Most distances are defined on real-number vectors and return double values. There is a convenient abstract class for this that we can use: AbstractNumberVectorDistance. Let’s start a new class for this, and see what Eclipse generates for us:

package tutorial.distancefunction;

import elki.data.NumberVector;
import distance.AbstractNumberVectorDistance;

public class TutorialDistance extends AbstractNumberVectorDistance {
  @Override
  public double distance(NumberVector o1, NumberVector o2) {
    // TODO Auto-generated method stub
    return 0;
  }
}

Now lets implement the distance method:

package tutorial.distancefunction;

import elki.data.NumberVector;
import elki.distance.AbstractNumberVectorDistance;

public class TutorialDistanceFunction extends AbstractNumberVectorDistanceFunction {
  @Override
  public double distance(NumberVector o1, NumberVector o2) {
    double dx = o1.doubleValue(0) - o2.doubleValue(0);
    double dy = o1.doubleValue(1) - o2.doubleValue(1);
    return dx * dx + Math.abs(dy);
  }
}

We can now already test this distance function! Yes - we do not need to do more. (If you compiled ELKI and do not use a .jar file, you should now have this class in the dropdown menu. Otherwise, you might need to type in the name of the class.

Fine tuning

Now this domain specific distance function makes only sense for 2-dimensional data. So we will now specify this, so that ELKI does not try to use it with higher dimensional relations. For this, we need to override the method getInputTypeRestriction.

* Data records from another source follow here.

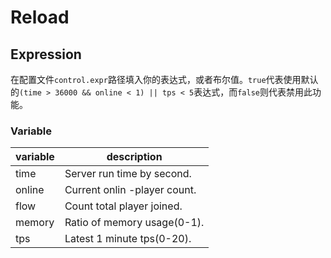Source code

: # Reload
## Expression
在配置文件`control.expr`路径填入你的表达式，或者布尔值。`true`代表使用默认的`(time > 36000 && online < 1) || tps < 5`表达式，而`false`则代表禁用此功能。

### Variable

| variable | description |
|----------|-------------|
| time     | Server run time by second.   |
| online   | Current onlin -player count. |
| flow     | Count total player joined.   |
| memory   | Ratio of memory usage(0-1).  |
| tps      | Latest 1 minute tps(0-20).   |
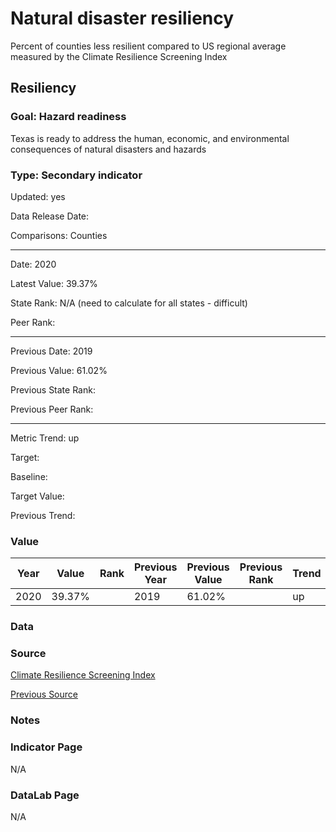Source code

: # Natural disaster resiliency

Percent of counties less resilient compared to US regional average measured by the Climate Resilience Screening Index

## Resiliency

### Goal: Hazard readiness

Texas is ready to address the human, economic, and environmental consequences of natural disasters and hazards

### Type: Secondary indicator

Updated: yes

Data Release Date: 

Comparisons: Counties


----

Date: 2020

Latest Value: 39.37% 

State Rank: N/A (need to calculate for all states - difficult)

Peer Rank: 


----

Previous Date: 2019

Previous Value: 61.02%

Previous State Rank: 

Previous Peer Rank: 


----
Metric Trend: up

Target: 

Baseline: 

Target Value: 

Previous Trend: 



### Value

| Year        |  Value      | Rank        | Previous Year | Previous Value | Previous Rank | Trend | 
| ----------- | ----------- | ----------- | ----------- | ----------- | ----------- | -----------|
|   2020      |   39.37%    |             |      2019   |     61.02%  |             |    up      | 

### Data

### Source

[Climate Resilience Screening Index](https://cfpub.epa.gov/si/si_public_record_Report.cfm?dirEntryId=350154&Lab=CEMM)

[Previous Source](https://nepis.epa.gov/Exe/ZyPDF.cgi?Dockey=P100SSN6.txt)

### Notes


### Indicator Page

N/A

### DataLab Page

N/A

public class TutorialDistanceFunction extends AbstractNumberVectorDistanceFunction {
  // ... as above ...

  @Override
  public SimpleTypeInformation<? super NumberVector> getInputTypeRestriction() {
    return TypeUtil.NUMBER_VECTOR_FIELD_2D;
    // shortcut for:
    // return VectorFieldTypeInformation.typeRequest(NumberVector.class, 2, 2);
  }
}

We now also override the method makeOptions to configure the variable ps:

With this statement, we specify three requirements for the input data:

If this distance function were metrical, we would also override isMetric() to contain return true (this distance function however is not metrical).

Making it parameterizable

In order to make the distance function parameterizable, we write some additional lines. You can read more here: Parameterization

This class already satistfied the parameterizable API: it had an implicit public and parameterless constructor, and can thus be instantiated by the UI. However, if we want to actually have some parameters in the class and a different constructor, we need to help the UI with the parameterization. For this, a static, public, inner class called Parameterizer is used.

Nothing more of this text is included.